Next, split the middle term \( -4a^2x \) into two parts that will help in factorization: \( -2(a^2+b^2)x \) and \( -2(a^2-b^2)x \).
\( 4x^2 - 2(a^2+b^2)x - 2(a^2-b^2)x + (a^2+b^2)(a^2-b^2) = 0 \)
Group the terms and factor out common factors.
\( 2x[2x - (a^2+b^2)] - (a^2-b^2)[2x - (a^2+b^2)] = 0 \)
Factor out the common binomial factor \( [2x - (a^2+b^2)] \).
\( [2x - (a^2+b^2)][2x - (a^2-b^2)] = 0 \)
Set each factor to zero to find the roots.
\( 2x - (a^2+b^2) = 0 \implies 2x = a^2+b^2 \implies x = \frac{a^2+b^2}{2} \)
\( 2x - (a^2-b^2) = 0 \implies 2x = a^2-b^2 \implies x = \frac{a^2-b^2}{2} \)
The roots of the equation are \( \frac{a^2+b^2}{2} \) and \( \frac{a^2-b^2}{2} \). This complex factorization demonstrates how to solve quadratics with literal coefficients.
(xi) For the equation \( abx^2 + (b^2 - ac)x - bc = 0 \):
To factorize, split the middle term \( (b^2 - ac)x \) into \( b^2x - acx \).

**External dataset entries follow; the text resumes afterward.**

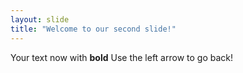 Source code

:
 ```yaml
---
layout: slide
title: "Welcome to our second slide!"
---
```

Your text now with **bold**
Use the left arrow to go back!
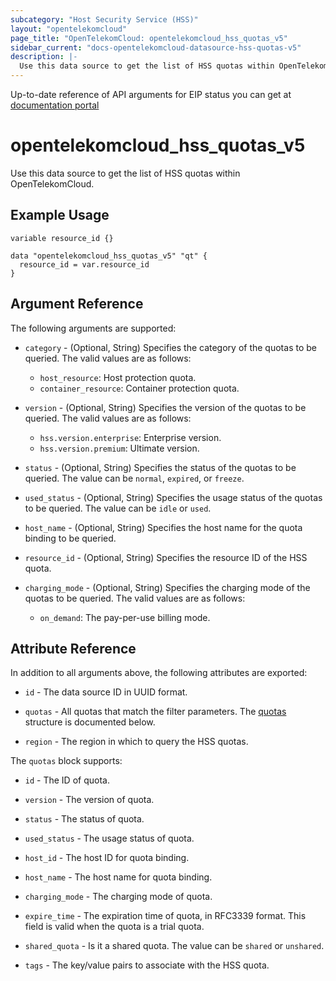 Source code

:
 ```yaml
---
subcategory: "Host Security Service (HSS)"
layout: "opentelekomcloud"
page_title: "OpenTelekomCloud: opentelekomcloud_hss_quotas_v5"
sidebar_current: "docs-opentelekomcloud-datasource-hss-quotas-v5"
description: |-
  Use this data source to get the list of HSS quotas within OpenTelekomCloud.
---
```


Up-to-date reference of API arguments for EIP status you can get at
[documentation portal](https://docs.otc.t-systems.com/host-security-service/api-ref/api_description/quota_management/querying_quota_details.html#listquotasdetail)

# opentelekomcloud_hss_quotas_v5

Use this data source to get the list of HSS quotas within OpenTelekomCloud.

## Example Usage

```hcl
variable resource_id {}

data "opentelekomcloud_hss_quotas_v5" "qt" {
  resource_id = var.resource_id
}
```

## Argument Reference

The following arguments are supported:
* `category` - (Optional, String) Specifies the category of the quotas to be queried.
  The valid values are as follows:
  + `host_resource`: Host protection quota.
  + `container_resource`: Container protection quota.

* `version` - (Optional, String) Specifies the version of the quotas to be queried.
  The valid values are as follows:
  + `hss.version.enterprise`: Enterprise version.
  + `hss.version.premium`: Ultimate version.

* `status` - (Optional, String) Specifies the status of the quotas to be queried.
  The value can be `normal`, `expired`, or `freeze`.

* `used_status` - (Optional, String) Specifies the usage status of the quotas to be queried.
  The value can be `idle` or `used`.

* `host_name` - (Optional, String) Specifies the host name for the quota binding to be queried.

* `resource_id` - (Optional, String) Specifies the resource ID of the HSS quota.

* `charging_mode` - (Optional, String) Specifies the charging mode of the quotas to be queried.
  The valid values are as follows:
  + `on_demand`: The pay-per-use billing mode.

## Attribute Reference

In addition to all arguments above, the following attributes are exported:

* `id` - The data source ID in UUID format.

* `quotas` - All quotas that match the filter parameters.
  The [quotas](#hss_quotas) structure is documented below.

* `region` - The region in which to query the HSS quotas.

<a name="hss_quotas"></a>
The `quotas` block supports:

* `id` - The ID of quota.

* `version` - The version of quota.

* `status` - The status of quota.

* `used_status` - The usage status of quota.

* `host_id` - The host ID for quota binding.

* `host_name` - The host name for quota binding.

* `charging_mode` - The charging mode of quota.

* `expire_time` - The expiration time of quota, in RFC3339 format. This field is valid when the quota is a trial quota.

* `shared_quota` - Is it a shared quota. The value can be `shared` or `unshared`.

* `tags` - The key/value pairs to associate with the HSS quota.
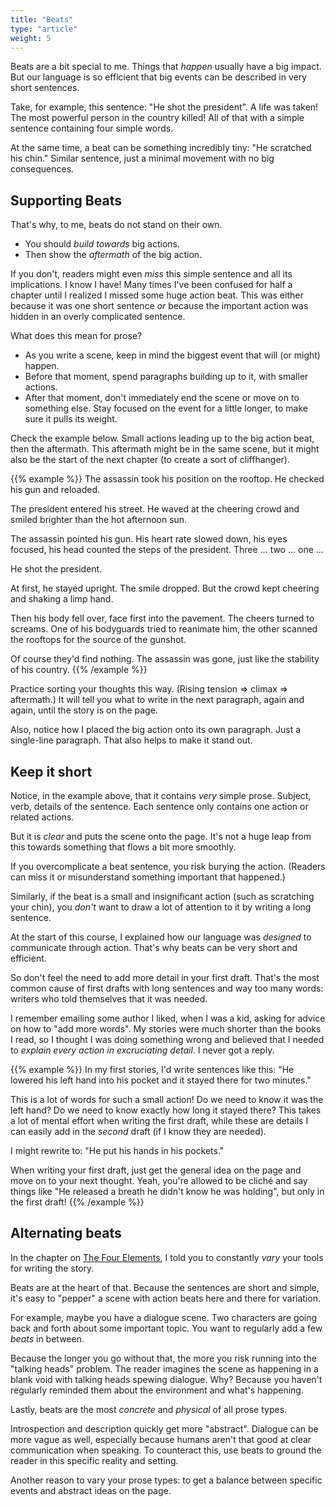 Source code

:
 ```yaml
---
title: "Beats"
type: "article"
weight: 5
---
```


Beats are a bit special to me. Things that _happen_ usually have a big impact. But our language is so efficient that big events can be described in very short sentences.

Take, for example, this sentence: "He shot the president". A life was taken! The most powerful person in the country killed! All of that with a simple sentence containing four simple words.

At the same time, a beat can be something incredibly tiny: "He scratched his chin." Similar sentence, just a minimal movement with no big consequences.

## Supporting Beats

That's why, to me, beats do not stand on their own.

* You should _build towards_ big actions.
* Then show the _aftermath_ of the big action.

If you don't, readers might even _miss_ this simple sentence and all its implications. I know I have! Many times I've been confused for half a chapter until I realized I missed some huge action beat. This was either because it was one short sentence _or_ because the important action was hidden in an overly complicated sentence.

What does this mean for prose?

* As you write a scene, keep in mind the biggest event that will (or might) happen.
* Before that moment, spend paragraphs building up to it, with smaller actions.
* After that moment, don't immediately end the scene or move on to something else. Stay focused on the event for a little longer, to make sure it pulls its weight.

Check the example below. Small actions leading up to the big action beat, then the aftermath. This aftermath might be in the same scene, but it might also be the start of the next chapter (to create a sort of cliffhanger).

{{% example %}}
The assassin took his position on the rooftop. He checked his gun and reloaded.

The president entered his street. He waved at the cheering crowd and smiled brighter than the hot afternoon sun.

The assassin pointed his gun. His heart rate slowed down, his eyes focused, his head counted the steps of the president. Three ... two ... one ...

He shot the president.

At first, he stayed upright. The smile dropped. But the crowd kept cheering and shaking a limp hand.

Then his body fell over, face first into the pavement. The cheers turned to screams. One of his bodyguards tried to reanimate him, the other scanned the rooftops for the source of the gunshot.

Of course they'd find nothing. The assassin was gone, just like the stability of his country.
{{% /example %}}

Practice sorting your thoughts this way. (Rising tension => climax => aftermath.) It will tell you what to write in the next paragraph, again and again, until the story is on the page.

Also, notice how I placed the big action onto its own paragraph. Just a single-line paragraph. That also helps to make it stand out.

## Keep it short

Notice, in the example above, that it contains _very_ simple prose. Subject, verb, details of the sentence. Each sentence only contains one action or related actions. 

But it is _clear_ and puts the scene onto the page. It's not a huge leap from this towards something that flows a bit more smoothly.

If you overcomplicate a beat sentence, you risk burying the action. (Readers can miss it or misunderstand something important that happened.)

Similarly, if the beat is a small and insignificant action (such as scratching your chin), you _don't_ want to draw a lot of attention to it by writing a long sentence.

At the start of this course, I explained how our language was _designed_ to communicate through action. That's why beats can be very short and efficient.

So don't feel the need to add more detail in your first draft. That's the most common cause of first drafts with long sentences and way too many words: writers who told themselves that it was needed. 

I remember emailing some author I liked, when I was a kid, asking for advice on how to "add more words". My stories were much shorter than the books I read, so I thought I was doing something wrong and believed that I needed to _explain every action in excruciating detail_. I never got a reply.

{{% example %}}
In my first stories, I'd write sentences like this: "He lowered his left hand into his pocket and it stayed there for two minutes."

This is a lot of words for such a small action! Do we need to know it was the left hand? Do we need to know exactly how long it stayed there? This takes a lot of mental effort when writing the first draft, while these are details I can easily add in the _second_ draft (if I know they are needed).

I might rewrite to: "He put his hands in his pockets."

When writing your first draft, just get the general idea on the page and move on to your next thought. Yeah, you're allowed to be cliché and say things like "He released a breath he didn't know he was holding", but only in the first draft!
{{% /example %}}

## Alternating beats

In the chapter on [The Four Elements](../the-four-elements/), I told you to constantly _vary_ your tools for writing the story.

Beats are at the heart of that. Because the sentences are short and simple, it's easy to "pepper" a scene with action beats here and there for variation.

For example, maybe you have a dialogue scene. Two characters are going back and forth about some important topic. You want to regularly add a few _beats_ in between.

Because the longer you go without that, the more you risk running into the "talking heads" problem. The reader imagines the scene as happening in a blank void with talking heads spewing dialogue. Why? Because you haven't regularly reminded them about the environment and what's happening.

Lastly, beats are the most _concrete_ and _physical_ of all prose types. 

Introspection and description quickly get more "abstract". Dialogue can be more vague as well, especially because humans aren't that good at clear communication when speaking. To counteract this, use beats to ground the reader in this specific reality and setting.

Another reason to vary your prose types: to get a balance between specific events and abstract ideas on the page. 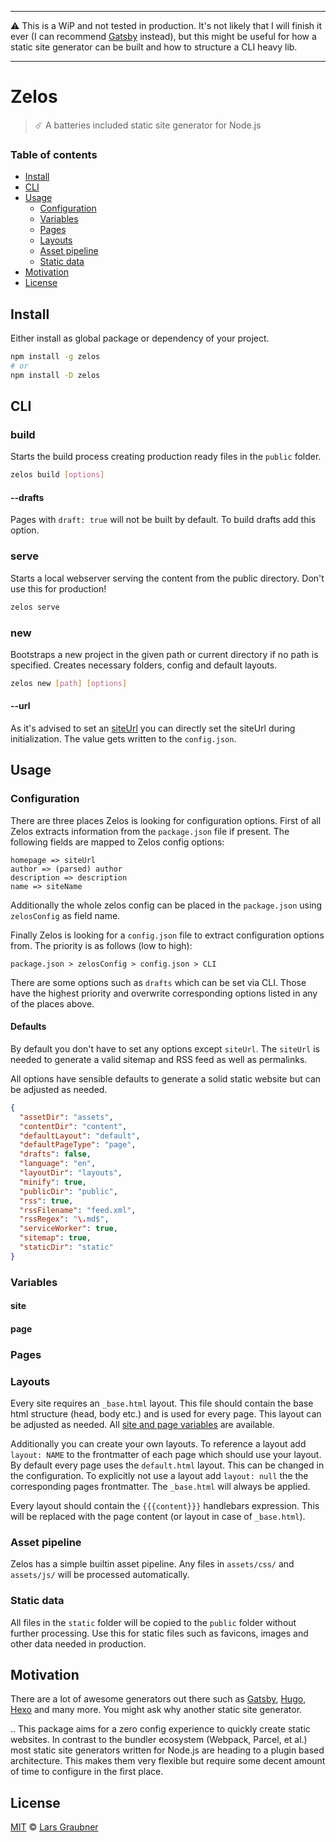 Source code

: ___

⚠️ This is a WiP and not tested in production. It's not likely that I will finish it ever (I can recommend [Gatsby](https://www.gatsbyjs.org/) instead), but this might be useful for how a static site generator can be built and how to structure a CLI heavy lib.
___

# Zelos

> ☄️ A batteries included static site generator for Node.js

### Table of contents

- [Install](#install)
- [CLI](#cli)
- [Usage](#usage)
  - [Configuration](#configuration)
  - [Variables](#variables)
  - [Pages](#pages)
  - [Layouts](#layouts)
  - [Asset pipeline](#asset-pipeline)
  - [Static data](#static-data)
- [Motivation](#motivation)
- [License](#license)

## Install

Either install as global package or dependency of your project.

```bash
npm install -g zelos
# or
npm install -D zelos
```

## CLI

### build

Starts the build process creating production ready files in the `public` folder.

```bash
zelos build [options]
```

#### --drafts

Pages with `draft: true` will not be built by default. To build drafts add this option.

### serve

Starts a local webserver serving the content from the public directory. Don't use this for production!

```bash
zelos serve
```

### new

Bootstraps a new project in the given path or current directory if no path is specified. Creates necessary folders, config and default layouts.

```bash
zelos new [path] [options]
```

#### --url

As it's advised to set an [siteUrl](#defaults) you can directly set the siteUrl during initialization. The value gets written to the `config.json`.

## Usage

### Configuration

There are three places Zelos is looking for configuration options. First of all Zelos extracts information from the `package.json` file if present. The following fields are mapped to Zelos config options:

```
homepage => siteUrl
author => (parsed) author
description => description
name => siteName
```

Additionally the whole zelos config can be placed in the `package.json` using `zelosConfig` as field name.

Finally Zelos is looking for a `config.json` file to extract configuration options from. The priority is as follows (low to high):

```
package.json > zelosConfig > config.json > CLI
```

There are some options such as `drafts` which can be set via CLI. Those have the highest priority and overwrite corresponding options listed in any of the places above.

#### Defaults

By default you don't have to set any options except `siteUrl`. The `siteUrl` is needed to generate a valid sitemap and RSS feed as well as permalinks.

All options have sensible defaults to generate a solid static website but can be adjusted as needed.

```json
{
  "assetDir": "assets",
  "contentDir": "content",
  "defaultLayout": "default",
  "defaultPageType": "page",
  "drafts": false,
  "language": "en",
  "layoutDir": "layouts",
  "minify": true,
  "publicDir": "public",
  "rss": true,
  "rssFilename": "feed.xml",
  "rssRegex": "\.md$",
  "serviceWorker": true,
  "sitemap": true,
  "staticDir": "static"
}
```

### Variables

#### site

#### page

### Pages

### Layouts

Every site requires an `_base.html` layout. This file should contain the base html structure (head, body etc.) and is used for every page. This layout can be adjusted as needed. All [site and page variables](#variables) are available.

Additionally you can create your own layouts. To reference a layout add `layout: NAME` to the frontmatter of each page which should use your layout. By default every page uses the `default.html` layout. This can be changed in the configuration. To explicitly not use a layout add `layout: null` the the corresponding pages frontmatter. The `_base.html` will always be applied.

Every layout should contain the `{{{content}}}` handlebars expression. This will be replaced with the page content (or layout in case of `_base.html`).


### Asset pipeline

Zelos has a simple builtin asset pipeline. Any files in `assets/css/` and `assets/js/` will be processed automatically.

### Static data

All files in the `static` folder will be copied to the `public` folder without further processing. Use this for static files such as favicons, images and other data needed in production.

## Motivation

There are a lot of awesome generators out there such as [Gatsby](https://gatsbyjs.org), [Hugo](http://gohugo.io), [Hexo](https://hexo.io) and many more. You might ask why another static site generator.

..
This package aims for a zero config experience to quickly create static websites. In contrast to the bundler ecosystem (Webpack, Parcel, et al.) most static site generators written for Node.js are heading to a plugin based architecture. This makes them very flexible but require some decent amount of time to configure in the first place.

## License

[MIT](https://github.com/lgraubner/zelos/blob/master/LICENSE) © [Lars Graubner](https://larsgraubner.com)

\( abx^2 + b^2x - acx - bc = 0 \)
Group the terms and factor out common factors.
\( bx(ax + b) - c(ax + b) = 0 \)
Factor out the common binomial factor \( (ax + b) \).
\( (ax + b)(bx - c) = 0 \)
Set each factor to zero to find the roots.
\( ax + b = 0 \implies ax = -b \implies x = -\frac{b}{a} \)
\( bx - c = 0 \implies bx = c \implies x = \frac{c}{b} \)
The roots of the equation are \( -\frac{b}{a} \) and \( \frac{c}{b} \).
In simple words: To solve a quadratic equation by factorization, you usually split the middle term into two parts. Then, group the terms and take out common factors. This process leads to two factors which, when set to zero, give you the two solutions or roots of the equation.

🎯 Exam Tip: When factorizing, remember to check your work by multiplying the factors back together to ensure they equal the original quadratic expression. This is especially important for complex expressions or those with literal coefficients.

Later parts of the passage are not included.